Modeling human carcinomas: physiologically relevant 3D models to improve anti-cancer drug development.

Anti-cancer drug development is inefficient, mostly due to lack of efficacy in human patients. The high fail rate is partly due to the lack of predictive models or the inadequate use of existing preclinical test systems. However, progress has been made and preclinical models were improved or newly developed, which all account for basic features of solid cancers, three-dimensionality and heterotypic cell interaction. Here we give an overview of available in vivo and in vitro models of cancer, which meet the criteria of being 3D and mirroring human tumor-stroma interactions. We only focus on drug response models without touching models for pharmacokinetic and dynamic, toxicity or delivery aspects.

The Resazurin Reduction Assay Can Distinguish Cytotoxic from Cytostatic Compounds in Spheroid Screening Assays.

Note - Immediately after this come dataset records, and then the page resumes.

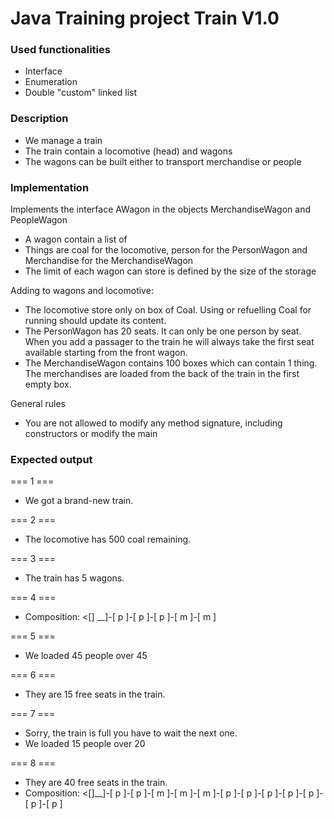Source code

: # Java Training project Train V1.0

### Used functionalities
- Interface
- Enumeration
- Double "custom" linked list

### Description
- We manage a train
- The train contain a locomotive (head) and wagons
- The wagons can be built either to transport merchandise or people

### Implementation
Implements the interface AWagon in the objects MerchandiseWagon and PeopleWagon
- A wagon contain a list of <Things>
- Things are coal for the locomotive, person for the PersonWagon and Merchandise for the MerchandiseWagon
- The limit of <Things> each wagon can store is defined by the size of the storage

Adding <things> to wagons and locomotive:
- The locomotive store only on box of Coal. Using or refuelling Coal for running should update its content.
- The PersonWagon has 20 seats. It can only be one person by seat. When you add a passager to the train he will always take the first seat available starting from the front wagon.
- The MerchandiseWagon contains 100 boxes which can contain 1 thing. The merchandises are loaded from the back of the train in the first empty box.

General rules
- You are not allowed to modify any method signature, including constructors or modify the main

### Expected output

=== 1 ===
- We got a brand-new train.

=== 2 ===
- The locomotive has 500 coal remaining.

=== 3 ===
- The train has 5 wagons.

=== 4 ===
- Composition: <[] __]-[ p ]-[ p ]-[ p ]-[ m ]-[ m ]

=== 5 ===
- We loaded 45 people over 45

=== 6 ===
- They are 15 free seats in the train.

=== 7 ===
- Sorry, the train is full you have to wait the next one.
- We loaded 15 people over 20

=== 8 ===
- They are 40 free seats in the train.
- Composition: <[]__]-[ p ]-[ p ]-[ m ]-[ m ]-[ m ]-[ p ]-[ p ]-[ p ]-[ p ]-[ p ]-[ p ]-[ p ]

Spheroid-based cellular screening approaches represent a highly physiologic experimental setup to identify novel anticancer drugs and an innovative preclinical model to reduce the high failure rate of anticancer compounds in clinical trials. The resazurin reduction (RR) assay, known as the alamarBlue or CellTiter-Blue assay, is frequently used to determine cell viability/proliferation capacity in eukaryotic cells. Whether this assay is applicable to assess viability in multicellular spheroids has not been evaluated. We analyzed the RR assay to measure cytotoxic and/or cytostatic responses in tumor cell spheroids compared with conventional 2D cultures. We found that tight cell-cell interactions in compact spheroids hamper resazurin uptake and its subsequent reduction to resorufin, leading to lowered reduction activity in relation to the actual cellular health/cell number. Treatment with staurosporine disrupted close cell-cell contacts, which increased resazurin reduction compared with untreated controls. Loss of tight junctions by trypsinization or addition of EGTA or EDTA restored high resazurin reduction rates in untreated spheroids. In conclusion, the RR assay is unsuited to quantitatively measure cellular health/cell number in compact spheroids. However, it can be used to distinguish between cytotoxic versus cytostatic compounds in spheroids. Restoration of the correlation of cell viability/number to resazurin reduction capacity can be achieved by disruption of tight junctions.